In a piece published in NRC.next this morning Pijbes refers to the city’s charm is “paling” and urged the city council to rapidly make Amsterdam lovable again for its visitors and liveable for its residents.
He said the city can barely handle the increasing flow of tourists and single day visitors anymore. With the reopening of Rijks Museum Amsterdam is experiencing for the first time what it really means to be an attractive city for local visitors and visitors from abroad. “But it is important that we’re able to handle the expansive flow of visitors in a fitting way,” he said.
The first steps toward a fitting way have been done, but Pijbes urged for more. “Anybody who visits Amsterdam can see that the city has reached its growth limits. The garbage, the irritation, the long queues. It is time for a Delta Plan for Touristic Amsterdam,” he wrote.

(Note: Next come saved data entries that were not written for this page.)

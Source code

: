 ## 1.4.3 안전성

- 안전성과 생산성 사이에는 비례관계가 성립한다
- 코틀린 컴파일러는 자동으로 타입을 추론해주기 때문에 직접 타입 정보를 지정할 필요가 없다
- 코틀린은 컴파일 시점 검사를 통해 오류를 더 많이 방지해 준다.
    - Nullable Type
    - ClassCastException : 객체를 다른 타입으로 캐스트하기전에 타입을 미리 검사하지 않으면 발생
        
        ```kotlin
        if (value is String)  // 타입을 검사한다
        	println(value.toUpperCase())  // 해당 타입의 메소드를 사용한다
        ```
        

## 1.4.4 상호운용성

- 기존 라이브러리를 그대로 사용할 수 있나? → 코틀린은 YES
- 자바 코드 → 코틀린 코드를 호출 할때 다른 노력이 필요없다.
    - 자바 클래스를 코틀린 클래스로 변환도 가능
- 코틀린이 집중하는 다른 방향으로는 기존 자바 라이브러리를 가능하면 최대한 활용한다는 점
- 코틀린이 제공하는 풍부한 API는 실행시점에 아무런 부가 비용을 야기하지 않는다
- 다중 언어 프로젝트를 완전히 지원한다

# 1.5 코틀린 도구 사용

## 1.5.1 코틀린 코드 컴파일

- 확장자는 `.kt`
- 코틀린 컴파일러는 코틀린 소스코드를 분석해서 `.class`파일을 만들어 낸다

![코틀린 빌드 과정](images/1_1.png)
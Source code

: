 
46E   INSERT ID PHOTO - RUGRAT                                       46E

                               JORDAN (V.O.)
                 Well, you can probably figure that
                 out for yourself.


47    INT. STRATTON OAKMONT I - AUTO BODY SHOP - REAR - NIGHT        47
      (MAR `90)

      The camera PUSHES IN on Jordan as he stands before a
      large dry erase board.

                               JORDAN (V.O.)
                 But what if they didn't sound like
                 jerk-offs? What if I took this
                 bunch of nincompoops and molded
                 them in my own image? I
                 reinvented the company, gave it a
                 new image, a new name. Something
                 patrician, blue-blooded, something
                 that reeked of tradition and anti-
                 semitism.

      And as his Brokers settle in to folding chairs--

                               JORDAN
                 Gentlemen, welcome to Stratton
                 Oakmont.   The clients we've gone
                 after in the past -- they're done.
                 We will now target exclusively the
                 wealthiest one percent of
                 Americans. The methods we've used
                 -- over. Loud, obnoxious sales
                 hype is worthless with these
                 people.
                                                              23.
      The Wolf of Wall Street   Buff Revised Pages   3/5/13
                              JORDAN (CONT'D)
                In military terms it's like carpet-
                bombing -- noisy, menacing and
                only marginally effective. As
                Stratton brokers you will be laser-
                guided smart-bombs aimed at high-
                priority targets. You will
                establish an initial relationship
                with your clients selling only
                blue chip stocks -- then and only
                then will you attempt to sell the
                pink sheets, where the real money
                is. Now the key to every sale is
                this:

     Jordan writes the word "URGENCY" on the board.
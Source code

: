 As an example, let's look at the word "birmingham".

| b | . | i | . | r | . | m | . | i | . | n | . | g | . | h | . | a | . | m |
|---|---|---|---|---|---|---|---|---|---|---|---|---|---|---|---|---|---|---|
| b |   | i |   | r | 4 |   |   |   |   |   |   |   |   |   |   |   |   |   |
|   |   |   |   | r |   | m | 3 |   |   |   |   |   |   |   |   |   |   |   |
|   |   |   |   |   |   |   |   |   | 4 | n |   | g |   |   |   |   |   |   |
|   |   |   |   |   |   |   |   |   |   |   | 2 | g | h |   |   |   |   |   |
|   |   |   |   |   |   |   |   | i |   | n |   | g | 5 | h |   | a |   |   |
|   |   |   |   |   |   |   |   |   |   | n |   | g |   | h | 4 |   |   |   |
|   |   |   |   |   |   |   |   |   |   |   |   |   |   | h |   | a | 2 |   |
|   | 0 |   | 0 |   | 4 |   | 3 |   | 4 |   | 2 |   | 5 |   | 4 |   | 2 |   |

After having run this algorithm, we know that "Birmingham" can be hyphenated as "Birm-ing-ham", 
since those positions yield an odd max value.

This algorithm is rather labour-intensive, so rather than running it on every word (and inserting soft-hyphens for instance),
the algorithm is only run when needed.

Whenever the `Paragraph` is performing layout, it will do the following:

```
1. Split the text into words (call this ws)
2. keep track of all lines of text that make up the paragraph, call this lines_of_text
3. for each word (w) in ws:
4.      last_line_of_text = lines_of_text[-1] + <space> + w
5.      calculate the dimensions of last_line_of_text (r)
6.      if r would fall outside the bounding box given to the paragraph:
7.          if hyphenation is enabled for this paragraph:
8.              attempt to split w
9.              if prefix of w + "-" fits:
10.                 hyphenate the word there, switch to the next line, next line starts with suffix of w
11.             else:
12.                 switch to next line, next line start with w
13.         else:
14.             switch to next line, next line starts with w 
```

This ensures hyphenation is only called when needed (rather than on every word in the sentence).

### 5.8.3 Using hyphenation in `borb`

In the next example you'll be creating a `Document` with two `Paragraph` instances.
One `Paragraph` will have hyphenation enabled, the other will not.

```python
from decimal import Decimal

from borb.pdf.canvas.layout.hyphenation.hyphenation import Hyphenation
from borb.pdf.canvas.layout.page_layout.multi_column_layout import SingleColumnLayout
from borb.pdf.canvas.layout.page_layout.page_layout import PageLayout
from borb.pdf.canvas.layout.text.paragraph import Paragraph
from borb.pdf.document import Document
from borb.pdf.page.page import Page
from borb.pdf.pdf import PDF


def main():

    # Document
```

He made some suggestions, like seeing to it that measures announced in April against “nasty” street vending and wandering garbage are implemented, and a structure for the “perilous” and illegal short-stay room rent. The functioning of taxis needs attention, a new approach for the canal-cruise industry needs to be found, it is time the bicycle parking is “finally” built and there needs to come an end to medieval way household waste is handled in the inner city and around the Museum Square.
Pijbes stressed that Amsterdam is a “fantastic city” and the business card of the Netherlands, but said that it is also time the city welcomes its guest from all over the world in a proper manner. “For a very long time that the tadaa of Amsterdam’s coolness was considered charming and unrestrained. (But) that charm has paled off. ‘I Amsterdam” has become “Me first and then the city”.